REFLECTIONS
The Wavelength AI Experiment
Testing AI against human enquiry - and what it revealed about us
The brief we composed was precise: replicate a completed Wavelength study using a group of synthetic participants, capable of building on each other's views. Run the same enquiry, and compare what comes back.
Clearly, we weren't testing speed or cost. We wanted to discover the extent to which AI can produce similar levels of insight as our real participants, and in evaluating its capability - understand where it could genuinely help, and where it may quietly struggle. What we found surprised us.
The AI was good. Uncomfortably good. It surfaced the same themes and articulated structural pressures with fluency. It organised complexity efficiently. In a landscape mapping exercise, it would have done the job with laser precision. But something was missing - and it took us a while to name it.
The synthetic participants spoke in complete sentences and described challenges without contradiction. They presented teaching as a coherent, manageable profession. However, we know that real teachers don't do that.
One teacher described "magpie-ing" resources - not borrowing, not sharing, but a collaborative survival strategy built through staff room exchanges and informal WhatsApp groups. Another mentioned spending "a bit of my wages" on classroom materials.
These weren't answers to our questions, but glimpses of professional reality that arrived sideways, in the spaces between structured responses. Where AI described systematic planning, teachers spoke of "winging it" - not as failure, but as the adaptive skill that keeps classrooms running.

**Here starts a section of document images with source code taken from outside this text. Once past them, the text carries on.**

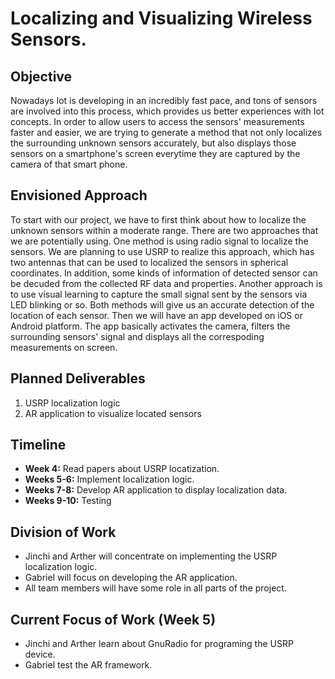 # Localizing and Visualizing Wireless Sensors.

## Objective
Nowadays Iot is developing in an incredibly fast pace, and tons of sensors are involved into this process, which provides us better experiences with Iot concepts. In order to allow users to access the sensors' measurements faster and easier, we are trying to generate a method that not only localizes the surrounding unknown sensors accurately, but also displays those sensors on a smartphone's screen everytime they are captured by the camera of that smart phone.

## Envisioned Approach

To start with our project, we have to first think about how to localize the unknown sensors within a moderate range. There are two approaches that we are potentially using. One method is using radio signal to localize the sensors. We are planning to use USRP to realize this approach, which has two antennas that can be used to localized the sensors in spherical coordinates. In addition, some kinds of information of detected sensor can be decuded from the collected RF data and properties. Another approach is to use visual learning to capture the small signal sent by the sensors via LED blinking or so. Both methods will give us an accurate detection of the location of each sensor. Then we will have an app developed on iOS or Android platform. The app basically activates the camera, filters the surrounding sensors' signal and displays all the correspoding measurements on screen.

## Planned Deliverables
1. USRP localization logic
2. AR application to visualize located sensors

## Timeline
* **Week 4:** Read papers about USRP locatization.
* **Weeks 5-6:** Implement localization logic.
* **Weeks 7-8:** Develop AR application to display localization data.
* **Weeks 9-10:** Testing

## Division of Work
* Jinchi and Arther will concentrate on implementing the USRP localization logic.
* Gabriel will focus on developing the AR application.
* All team members will have some role in all parts of the project.

## Current Focus of Work (Week 5)
* Jinchi and Arther learn about GnuRadio for programing the USRP device.
* Gabriel test the AR framework.
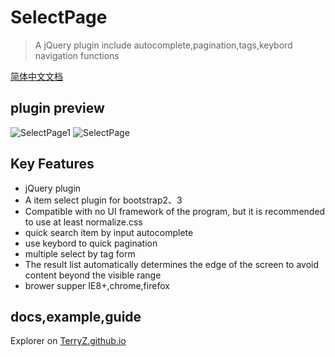 # SelectPage

> A jQuery plugin include autocomplete,pagination,tags,keybord navigation functions

[简体中文文档](README-CN.md)

## plugin preview

![SelectPage1](https://terryz.github.io/image/SelectPage1.png)
![SelectPage](https://terryz.github.io/image/SelectPage.png)


## Key Features

<ul>
	<li>jQuery plugin</li>
	<li>A item select plugin for bootstrap2、3</li>
	<li>Compatible with no UI framework of the program, but it is recommended to use at least normalize.css</li>
	<li>quick search item by input autocomplete</li>
	<li>use keybord to quick pagination</li>
	<li>multiple select by tag form</li>
	<li>The result list automatically determines the edge of the screen to avoid content beyond the visible range</li>
	<li>brower supper IE8+,chrome,firefox</li>
	
</ul>

## docs,example,guide

Explorer on <a href="https://terryz.github.io/" target="_blank">TerryZ.github.io</a>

The difference wasn't accuracy - both approaches identified the right pressures. The difference was texture, and it is within the texture that real meaning lives. For an organisation designing resources for teachers, this texture isn't optional - it's the difference between something that looks right and something that actually gets used.
The experiment made us more precise about the role AI can play in research. It can set the scene — but more than that, it can show us where and how to look.
AI works as reconnaissance. It maps terrain before human enquiry begins - surfacing themes, sketching hypotheses, sharpening the questions worth asking. Used that way, AI doesn't diminish research - it sharpens it.
But interpretation - the ability to notice what arrives sideways, to hear what wasn't quite said - remains entirely human territory. That distinction now shapes how we design every project.
This project made the stakes clear. Understanding how teachers actually find and use resources - the workarounds, the compromises, the informal networks - required more than accurate answers. It required the texture that only real conversation can provide.
AI provided the map. Human research revealed the terrain.